§ ASSIGNMENT
Below are some records. Write out exactly their lines from the one with "featured_image = true" through the one with "- Install bundler", and leave the pictures behind.
DATA PROVIDED START
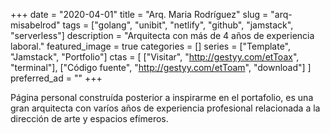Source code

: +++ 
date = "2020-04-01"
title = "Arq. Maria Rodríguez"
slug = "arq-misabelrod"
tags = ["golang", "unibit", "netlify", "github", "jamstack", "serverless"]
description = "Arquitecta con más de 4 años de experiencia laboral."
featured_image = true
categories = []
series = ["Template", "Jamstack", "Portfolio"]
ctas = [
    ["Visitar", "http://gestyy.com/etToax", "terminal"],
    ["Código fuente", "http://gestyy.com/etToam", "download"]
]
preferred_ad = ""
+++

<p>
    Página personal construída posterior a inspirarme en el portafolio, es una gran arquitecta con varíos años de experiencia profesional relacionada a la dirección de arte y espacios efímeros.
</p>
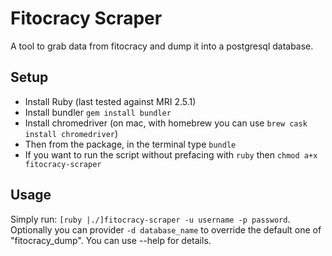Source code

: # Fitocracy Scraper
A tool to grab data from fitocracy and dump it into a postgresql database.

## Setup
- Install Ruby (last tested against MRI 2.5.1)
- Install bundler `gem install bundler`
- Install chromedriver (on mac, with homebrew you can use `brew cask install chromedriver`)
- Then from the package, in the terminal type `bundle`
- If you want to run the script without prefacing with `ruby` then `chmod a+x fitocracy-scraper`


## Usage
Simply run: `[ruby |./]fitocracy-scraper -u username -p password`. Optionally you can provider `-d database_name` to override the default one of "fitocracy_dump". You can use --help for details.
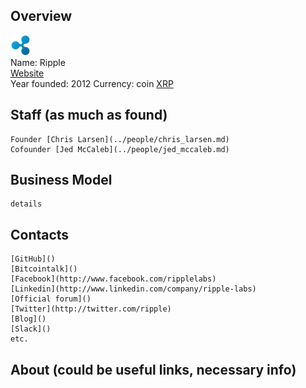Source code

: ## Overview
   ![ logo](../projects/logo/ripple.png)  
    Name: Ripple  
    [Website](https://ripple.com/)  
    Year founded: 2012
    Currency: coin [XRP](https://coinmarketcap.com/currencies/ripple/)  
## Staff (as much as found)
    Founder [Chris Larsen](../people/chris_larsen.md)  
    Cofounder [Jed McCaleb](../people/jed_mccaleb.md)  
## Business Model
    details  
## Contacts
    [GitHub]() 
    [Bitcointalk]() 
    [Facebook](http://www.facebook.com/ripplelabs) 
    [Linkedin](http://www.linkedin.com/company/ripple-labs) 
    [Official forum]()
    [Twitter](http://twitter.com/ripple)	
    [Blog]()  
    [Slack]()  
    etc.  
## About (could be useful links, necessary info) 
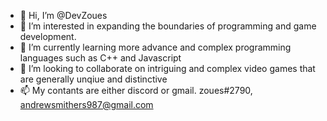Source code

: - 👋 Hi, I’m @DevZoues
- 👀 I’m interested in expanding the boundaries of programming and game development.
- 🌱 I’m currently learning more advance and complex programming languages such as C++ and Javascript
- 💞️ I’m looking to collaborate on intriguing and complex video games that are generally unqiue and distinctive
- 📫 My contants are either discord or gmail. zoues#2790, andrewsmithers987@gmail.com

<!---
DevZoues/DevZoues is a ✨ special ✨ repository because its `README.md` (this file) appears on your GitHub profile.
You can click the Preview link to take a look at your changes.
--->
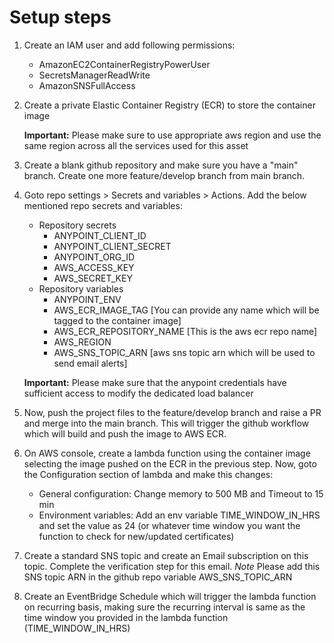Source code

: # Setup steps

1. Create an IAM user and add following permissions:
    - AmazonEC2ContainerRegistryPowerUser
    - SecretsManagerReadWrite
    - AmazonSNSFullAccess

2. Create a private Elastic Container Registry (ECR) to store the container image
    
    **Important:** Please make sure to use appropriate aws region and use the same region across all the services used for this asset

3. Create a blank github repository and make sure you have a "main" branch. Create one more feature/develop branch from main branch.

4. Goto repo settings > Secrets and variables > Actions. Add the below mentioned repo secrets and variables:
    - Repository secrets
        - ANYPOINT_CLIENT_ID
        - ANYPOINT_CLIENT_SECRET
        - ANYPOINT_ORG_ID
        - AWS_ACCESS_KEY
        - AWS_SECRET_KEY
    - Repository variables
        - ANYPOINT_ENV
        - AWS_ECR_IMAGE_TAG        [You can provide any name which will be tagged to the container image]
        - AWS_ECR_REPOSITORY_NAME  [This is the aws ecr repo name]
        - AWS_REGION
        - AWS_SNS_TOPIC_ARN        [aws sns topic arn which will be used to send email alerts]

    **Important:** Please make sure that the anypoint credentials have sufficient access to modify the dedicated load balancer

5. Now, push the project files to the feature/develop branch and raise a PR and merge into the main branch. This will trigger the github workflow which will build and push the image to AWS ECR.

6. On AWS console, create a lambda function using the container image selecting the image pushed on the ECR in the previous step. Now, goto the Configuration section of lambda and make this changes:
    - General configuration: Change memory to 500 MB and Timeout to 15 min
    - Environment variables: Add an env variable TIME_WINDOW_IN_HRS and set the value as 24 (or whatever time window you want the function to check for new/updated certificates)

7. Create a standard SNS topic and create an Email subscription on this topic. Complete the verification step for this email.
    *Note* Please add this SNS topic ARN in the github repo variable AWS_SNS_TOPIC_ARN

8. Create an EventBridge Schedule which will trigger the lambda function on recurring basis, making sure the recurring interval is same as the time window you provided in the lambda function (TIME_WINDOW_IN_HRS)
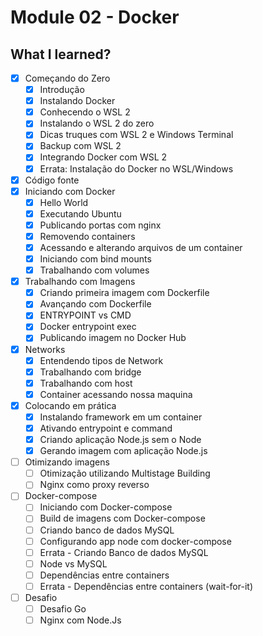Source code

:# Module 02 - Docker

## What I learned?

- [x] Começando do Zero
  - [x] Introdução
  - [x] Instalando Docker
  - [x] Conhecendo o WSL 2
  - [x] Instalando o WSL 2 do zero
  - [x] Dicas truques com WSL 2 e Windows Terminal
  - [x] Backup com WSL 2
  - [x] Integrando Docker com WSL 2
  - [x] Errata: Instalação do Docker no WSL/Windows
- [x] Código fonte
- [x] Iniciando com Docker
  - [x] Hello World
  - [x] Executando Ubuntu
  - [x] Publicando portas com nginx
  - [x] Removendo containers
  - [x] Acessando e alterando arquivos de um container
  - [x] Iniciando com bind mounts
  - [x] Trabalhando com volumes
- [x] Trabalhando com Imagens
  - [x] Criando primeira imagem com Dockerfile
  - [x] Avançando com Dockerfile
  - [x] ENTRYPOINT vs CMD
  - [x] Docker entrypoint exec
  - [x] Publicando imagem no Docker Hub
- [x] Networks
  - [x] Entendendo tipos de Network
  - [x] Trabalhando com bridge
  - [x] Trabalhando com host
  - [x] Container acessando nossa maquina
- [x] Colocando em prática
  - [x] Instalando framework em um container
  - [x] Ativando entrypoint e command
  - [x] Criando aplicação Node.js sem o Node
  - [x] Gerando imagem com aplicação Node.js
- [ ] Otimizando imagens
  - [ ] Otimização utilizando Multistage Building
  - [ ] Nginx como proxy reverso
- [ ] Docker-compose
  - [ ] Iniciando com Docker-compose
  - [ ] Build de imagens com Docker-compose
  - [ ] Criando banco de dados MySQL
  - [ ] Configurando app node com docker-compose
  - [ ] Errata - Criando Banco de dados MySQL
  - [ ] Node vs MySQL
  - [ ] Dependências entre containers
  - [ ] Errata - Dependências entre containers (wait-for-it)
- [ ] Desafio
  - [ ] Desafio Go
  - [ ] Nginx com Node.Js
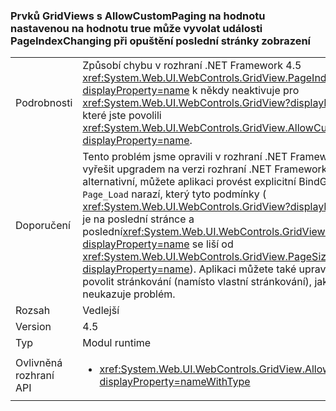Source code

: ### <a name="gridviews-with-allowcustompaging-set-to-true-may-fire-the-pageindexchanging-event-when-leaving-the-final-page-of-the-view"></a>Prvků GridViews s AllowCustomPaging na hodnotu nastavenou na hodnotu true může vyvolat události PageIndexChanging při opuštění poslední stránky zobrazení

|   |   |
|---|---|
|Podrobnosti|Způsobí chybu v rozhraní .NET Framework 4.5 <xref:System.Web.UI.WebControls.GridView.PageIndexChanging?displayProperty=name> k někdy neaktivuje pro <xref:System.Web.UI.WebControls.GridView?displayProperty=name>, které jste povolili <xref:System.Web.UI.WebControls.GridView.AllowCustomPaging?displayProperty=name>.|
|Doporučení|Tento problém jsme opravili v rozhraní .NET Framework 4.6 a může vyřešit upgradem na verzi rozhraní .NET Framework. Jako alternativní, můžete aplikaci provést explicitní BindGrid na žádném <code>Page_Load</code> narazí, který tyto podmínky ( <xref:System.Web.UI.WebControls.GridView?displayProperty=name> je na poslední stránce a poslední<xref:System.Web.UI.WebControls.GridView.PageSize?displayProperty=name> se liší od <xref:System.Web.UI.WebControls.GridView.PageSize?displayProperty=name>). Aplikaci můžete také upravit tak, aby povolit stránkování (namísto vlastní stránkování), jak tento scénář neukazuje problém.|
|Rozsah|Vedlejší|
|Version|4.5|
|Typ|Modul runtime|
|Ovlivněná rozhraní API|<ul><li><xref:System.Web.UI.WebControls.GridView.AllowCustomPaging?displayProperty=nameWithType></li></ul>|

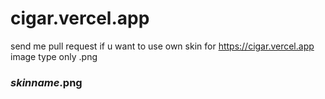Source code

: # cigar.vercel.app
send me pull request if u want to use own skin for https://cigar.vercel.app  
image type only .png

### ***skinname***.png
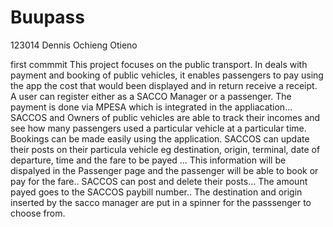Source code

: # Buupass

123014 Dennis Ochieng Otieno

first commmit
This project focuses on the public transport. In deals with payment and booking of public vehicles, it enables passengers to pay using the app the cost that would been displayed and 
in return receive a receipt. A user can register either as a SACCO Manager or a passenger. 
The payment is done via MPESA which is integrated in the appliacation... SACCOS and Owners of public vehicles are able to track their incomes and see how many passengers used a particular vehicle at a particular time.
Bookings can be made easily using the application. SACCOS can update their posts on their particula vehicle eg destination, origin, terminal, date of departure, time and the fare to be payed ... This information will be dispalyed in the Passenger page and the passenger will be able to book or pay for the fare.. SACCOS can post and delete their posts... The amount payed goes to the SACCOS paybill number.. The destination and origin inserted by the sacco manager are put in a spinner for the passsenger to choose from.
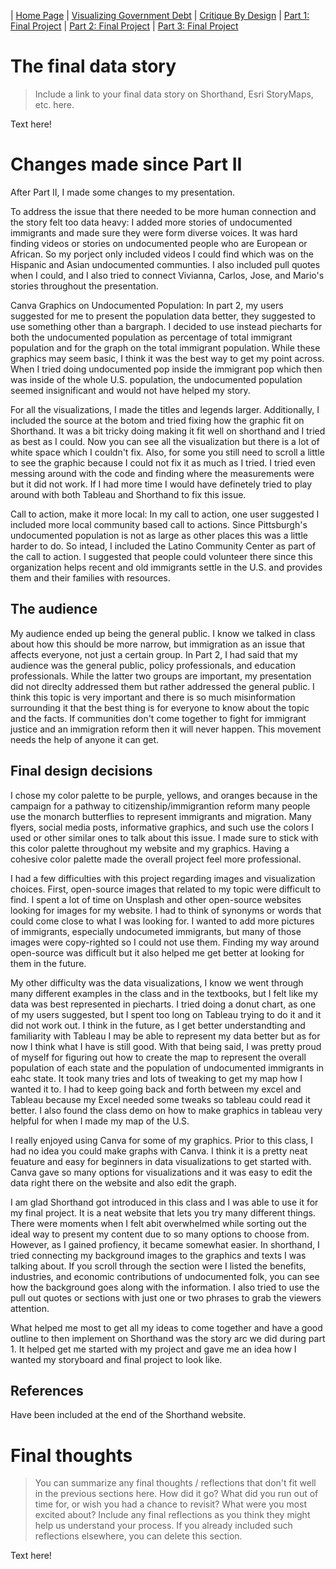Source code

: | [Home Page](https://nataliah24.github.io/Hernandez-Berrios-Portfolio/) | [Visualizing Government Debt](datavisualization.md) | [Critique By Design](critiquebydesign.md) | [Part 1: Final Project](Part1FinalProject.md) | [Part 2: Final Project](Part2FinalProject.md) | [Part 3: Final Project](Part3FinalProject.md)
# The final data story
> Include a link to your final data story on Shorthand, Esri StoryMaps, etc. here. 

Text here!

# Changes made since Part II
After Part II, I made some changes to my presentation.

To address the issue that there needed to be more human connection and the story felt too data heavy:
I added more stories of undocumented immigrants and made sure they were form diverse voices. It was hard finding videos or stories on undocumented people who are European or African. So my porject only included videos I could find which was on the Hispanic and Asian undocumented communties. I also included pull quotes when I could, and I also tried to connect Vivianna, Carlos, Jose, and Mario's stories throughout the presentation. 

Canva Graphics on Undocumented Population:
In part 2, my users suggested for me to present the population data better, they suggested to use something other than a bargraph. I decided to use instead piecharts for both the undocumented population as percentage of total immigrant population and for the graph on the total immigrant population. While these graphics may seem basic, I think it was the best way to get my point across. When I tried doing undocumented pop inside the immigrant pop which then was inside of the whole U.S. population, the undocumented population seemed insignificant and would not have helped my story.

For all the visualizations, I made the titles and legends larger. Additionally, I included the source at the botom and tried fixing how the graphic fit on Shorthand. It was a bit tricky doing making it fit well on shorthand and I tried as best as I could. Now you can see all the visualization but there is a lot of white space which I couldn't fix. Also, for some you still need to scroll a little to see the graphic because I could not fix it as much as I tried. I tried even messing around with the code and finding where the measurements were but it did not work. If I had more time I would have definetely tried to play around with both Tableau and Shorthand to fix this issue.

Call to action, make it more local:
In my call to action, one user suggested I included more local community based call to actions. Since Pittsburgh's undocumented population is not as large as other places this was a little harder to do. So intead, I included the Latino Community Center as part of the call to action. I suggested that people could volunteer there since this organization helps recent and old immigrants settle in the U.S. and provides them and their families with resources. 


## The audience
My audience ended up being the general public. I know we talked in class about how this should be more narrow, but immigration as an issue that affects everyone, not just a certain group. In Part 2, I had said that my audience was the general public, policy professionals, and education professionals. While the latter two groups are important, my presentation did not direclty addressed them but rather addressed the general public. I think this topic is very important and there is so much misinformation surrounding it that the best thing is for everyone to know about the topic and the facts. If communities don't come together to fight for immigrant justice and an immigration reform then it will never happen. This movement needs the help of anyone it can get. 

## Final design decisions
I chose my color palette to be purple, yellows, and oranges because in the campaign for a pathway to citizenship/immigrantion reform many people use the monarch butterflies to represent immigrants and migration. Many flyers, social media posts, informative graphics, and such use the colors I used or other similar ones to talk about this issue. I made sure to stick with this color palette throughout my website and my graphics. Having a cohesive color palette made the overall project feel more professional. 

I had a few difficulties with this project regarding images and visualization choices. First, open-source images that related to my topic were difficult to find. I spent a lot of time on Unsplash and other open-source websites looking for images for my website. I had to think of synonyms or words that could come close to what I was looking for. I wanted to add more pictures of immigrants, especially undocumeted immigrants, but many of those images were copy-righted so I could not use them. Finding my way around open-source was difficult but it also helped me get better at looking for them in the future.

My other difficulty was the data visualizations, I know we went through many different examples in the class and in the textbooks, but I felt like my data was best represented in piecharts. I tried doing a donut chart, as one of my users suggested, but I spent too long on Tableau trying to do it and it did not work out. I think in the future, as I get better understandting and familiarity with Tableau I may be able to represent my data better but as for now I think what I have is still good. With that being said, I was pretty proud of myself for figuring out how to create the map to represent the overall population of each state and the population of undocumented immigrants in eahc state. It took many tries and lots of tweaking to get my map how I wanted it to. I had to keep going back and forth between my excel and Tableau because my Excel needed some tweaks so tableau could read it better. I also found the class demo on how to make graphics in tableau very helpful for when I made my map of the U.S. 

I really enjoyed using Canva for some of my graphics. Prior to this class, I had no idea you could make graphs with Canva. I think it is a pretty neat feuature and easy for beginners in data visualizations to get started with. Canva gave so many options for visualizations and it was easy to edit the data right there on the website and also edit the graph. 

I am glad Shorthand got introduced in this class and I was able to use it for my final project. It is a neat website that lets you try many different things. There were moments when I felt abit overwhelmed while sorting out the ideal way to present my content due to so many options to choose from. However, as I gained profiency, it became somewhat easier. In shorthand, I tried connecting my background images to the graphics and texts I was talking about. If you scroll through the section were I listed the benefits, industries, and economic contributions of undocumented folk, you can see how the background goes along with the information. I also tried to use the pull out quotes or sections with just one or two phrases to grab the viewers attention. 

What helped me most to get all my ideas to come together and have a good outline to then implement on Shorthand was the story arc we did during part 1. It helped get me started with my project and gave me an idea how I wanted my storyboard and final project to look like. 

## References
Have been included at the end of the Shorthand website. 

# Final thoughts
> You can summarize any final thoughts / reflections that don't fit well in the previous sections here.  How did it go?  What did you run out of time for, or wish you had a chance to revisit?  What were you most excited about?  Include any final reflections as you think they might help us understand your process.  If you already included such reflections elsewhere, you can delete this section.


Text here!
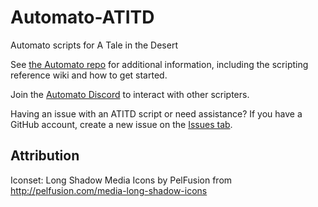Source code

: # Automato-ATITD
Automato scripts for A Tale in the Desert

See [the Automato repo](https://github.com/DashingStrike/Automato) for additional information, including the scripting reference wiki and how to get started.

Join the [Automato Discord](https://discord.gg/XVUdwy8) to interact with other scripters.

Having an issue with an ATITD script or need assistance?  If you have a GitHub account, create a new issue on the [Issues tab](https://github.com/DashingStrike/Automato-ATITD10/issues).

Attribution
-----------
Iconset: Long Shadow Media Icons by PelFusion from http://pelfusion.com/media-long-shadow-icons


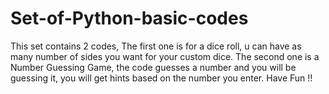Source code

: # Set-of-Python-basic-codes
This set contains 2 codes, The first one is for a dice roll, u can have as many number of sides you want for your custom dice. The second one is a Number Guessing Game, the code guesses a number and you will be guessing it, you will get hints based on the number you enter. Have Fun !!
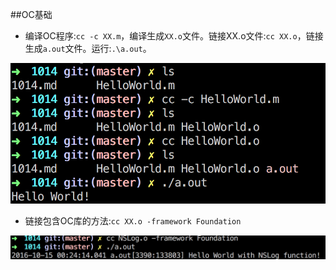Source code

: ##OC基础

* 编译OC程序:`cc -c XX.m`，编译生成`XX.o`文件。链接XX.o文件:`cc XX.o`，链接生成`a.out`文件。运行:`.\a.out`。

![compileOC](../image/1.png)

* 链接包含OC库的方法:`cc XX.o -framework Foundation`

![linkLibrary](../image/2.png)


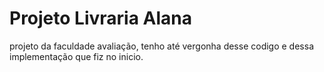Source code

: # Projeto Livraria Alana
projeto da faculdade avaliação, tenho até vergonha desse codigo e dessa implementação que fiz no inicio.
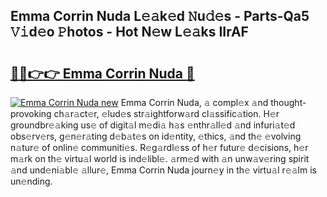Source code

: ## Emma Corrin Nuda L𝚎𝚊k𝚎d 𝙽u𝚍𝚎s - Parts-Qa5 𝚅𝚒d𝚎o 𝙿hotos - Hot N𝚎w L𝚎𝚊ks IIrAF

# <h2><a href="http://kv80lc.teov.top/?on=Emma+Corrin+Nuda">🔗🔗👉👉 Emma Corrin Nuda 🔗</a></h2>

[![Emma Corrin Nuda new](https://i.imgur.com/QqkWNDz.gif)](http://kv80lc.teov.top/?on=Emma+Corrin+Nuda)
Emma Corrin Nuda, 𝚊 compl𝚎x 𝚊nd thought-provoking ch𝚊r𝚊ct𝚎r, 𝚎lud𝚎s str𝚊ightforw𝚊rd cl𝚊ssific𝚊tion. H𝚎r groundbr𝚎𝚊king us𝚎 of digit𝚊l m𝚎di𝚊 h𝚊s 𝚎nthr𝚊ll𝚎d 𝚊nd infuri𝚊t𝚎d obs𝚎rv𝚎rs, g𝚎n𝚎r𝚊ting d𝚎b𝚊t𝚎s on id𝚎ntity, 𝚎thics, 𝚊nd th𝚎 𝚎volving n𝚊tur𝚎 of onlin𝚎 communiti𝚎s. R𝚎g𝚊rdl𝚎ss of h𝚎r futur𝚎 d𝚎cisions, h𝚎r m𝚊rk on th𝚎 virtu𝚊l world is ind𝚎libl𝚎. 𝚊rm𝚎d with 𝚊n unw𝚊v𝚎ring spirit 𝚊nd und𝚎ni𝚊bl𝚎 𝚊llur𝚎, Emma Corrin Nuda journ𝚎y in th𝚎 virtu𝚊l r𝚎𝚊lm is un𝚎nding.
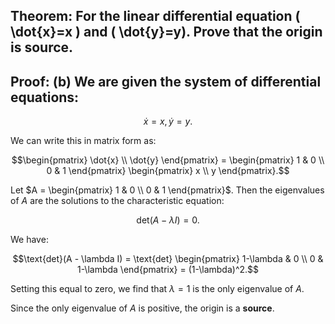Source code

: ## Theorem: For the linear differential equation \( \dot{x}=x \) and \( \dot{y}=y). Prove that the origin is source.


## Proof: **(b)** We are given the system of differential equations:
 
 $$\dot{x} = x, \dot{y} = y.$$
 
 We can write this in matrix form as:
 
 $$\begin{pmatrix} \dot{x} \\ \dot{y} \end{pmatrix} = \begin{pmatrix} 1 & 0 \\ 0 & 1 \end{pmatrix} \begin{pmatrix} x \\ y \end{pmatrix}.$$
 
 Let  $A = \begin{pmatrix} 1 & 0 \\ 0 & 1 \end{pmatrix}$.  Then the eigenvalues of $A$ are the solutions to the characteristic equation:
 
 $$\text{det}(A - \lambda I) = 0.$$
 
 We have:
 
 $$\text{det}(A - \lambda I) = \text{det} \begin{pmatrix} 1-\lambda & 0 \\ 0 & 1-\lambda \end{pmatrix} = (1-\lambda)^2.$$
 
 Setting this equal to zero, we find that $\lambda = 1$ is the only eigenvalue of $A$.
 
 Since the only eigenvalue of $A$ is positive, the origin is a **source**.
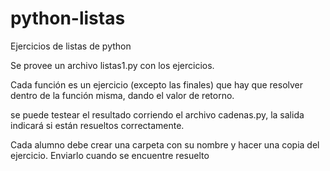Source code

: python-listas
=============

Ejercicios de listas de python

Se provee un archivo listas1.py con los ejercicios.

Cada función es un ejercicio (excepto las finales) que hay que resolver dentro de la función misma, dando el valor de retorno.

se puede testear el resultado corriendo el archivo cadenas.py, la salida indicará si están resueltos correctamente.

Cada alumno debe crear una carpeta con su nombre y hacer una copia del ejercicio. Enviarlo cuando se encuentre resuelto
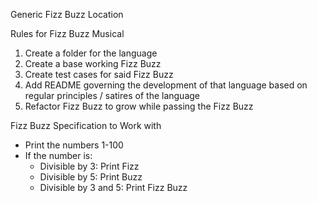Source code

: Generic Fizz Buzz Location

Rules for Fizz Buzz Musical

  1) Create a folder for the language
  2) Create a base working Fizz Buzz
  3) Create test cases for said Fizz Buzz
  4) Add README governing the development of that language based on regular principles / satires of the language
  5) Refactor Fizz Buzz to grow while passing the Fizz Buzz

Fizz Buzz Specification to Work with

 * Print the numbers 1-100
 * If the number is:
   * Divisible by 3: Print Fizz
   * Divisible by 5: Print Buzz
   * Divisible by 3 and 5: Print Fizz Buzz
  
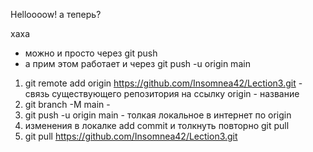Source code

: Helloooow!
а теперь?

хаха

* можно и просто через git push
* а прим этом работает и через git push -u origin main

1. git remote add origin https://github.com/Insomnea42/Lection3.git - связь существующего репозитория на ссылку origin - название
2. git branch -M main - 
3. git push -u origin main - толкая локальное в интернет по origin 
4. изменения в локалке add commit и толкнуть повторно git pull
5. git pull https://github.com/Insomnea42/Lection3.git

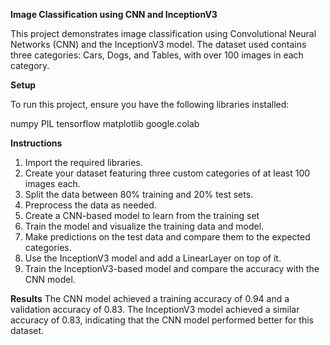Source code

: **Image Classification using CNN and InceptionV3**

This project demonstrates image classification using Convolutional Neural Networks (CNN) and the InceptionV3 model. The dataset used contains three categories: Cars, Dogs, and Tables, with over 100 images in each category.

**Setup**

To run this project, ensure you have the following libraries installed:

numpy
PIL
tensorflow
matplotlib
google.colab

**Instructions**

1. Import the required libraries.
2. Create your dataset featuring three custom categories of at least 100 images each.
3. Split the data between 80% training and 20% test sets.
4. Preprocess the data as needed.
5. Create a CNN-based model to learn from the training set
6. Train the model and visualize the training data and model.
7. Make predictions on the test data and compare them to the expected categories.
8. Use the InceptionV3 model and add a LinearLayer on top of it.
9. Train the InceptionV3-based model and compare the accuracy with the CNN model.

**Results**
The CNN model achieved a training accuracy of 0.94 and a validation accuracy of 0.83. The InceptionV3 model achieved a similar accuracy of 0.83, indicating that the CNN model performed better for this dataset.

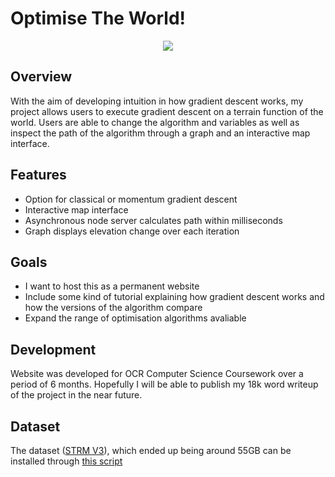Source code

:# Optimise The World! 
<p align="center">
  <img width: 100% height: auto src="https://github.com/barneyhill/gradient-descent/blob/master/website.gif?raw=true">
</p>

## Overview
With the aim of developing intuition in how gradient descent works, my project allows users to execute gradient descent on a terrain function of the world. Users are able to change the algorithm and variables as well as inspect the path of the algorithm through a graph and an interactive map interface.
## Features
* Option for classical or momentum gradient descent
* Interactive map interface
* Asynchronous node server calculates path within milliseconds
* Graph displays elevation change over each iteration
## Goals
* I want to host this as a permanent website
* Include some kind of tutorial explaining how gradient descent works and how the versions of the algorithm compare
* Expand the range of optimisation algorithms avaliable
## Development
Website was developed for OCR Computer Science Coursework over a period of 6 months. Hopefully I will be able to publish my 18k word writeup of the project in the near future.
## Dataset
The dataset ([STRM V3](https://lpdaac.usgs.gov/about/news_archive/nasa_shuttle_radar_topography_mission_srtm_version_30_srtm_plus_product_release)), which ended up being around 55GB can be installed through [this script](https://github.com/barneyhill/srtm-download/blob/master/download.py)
DATA PROVIDED END
§ PROBLEM SOLUTION
featured_image = true
categories = []
series = ["Template", "Jamstack", "Portfolio"]
ctas = [
    ["Visitar", "http://gestyy.com/etToax", "terminal"],
    ["Código fuente", "http://gestyy.com/etToam", "download"]
]
preferred_ad = ""
+++

<p>
    Página personal construída posterior a inspirarme en el portafolio, es una gran arquitecta con varíos años de experiencia profesional relacionada a la dirección de arte y espacios efímeros.
</p>
Source code

: # Fitocracy Scraper
A tool to grab data from fitocracy and dump it into a postgresql database.

## Setup
- Install Ruby (last tested against MRI 2.5.1)
- Install bundler `gem install bundler`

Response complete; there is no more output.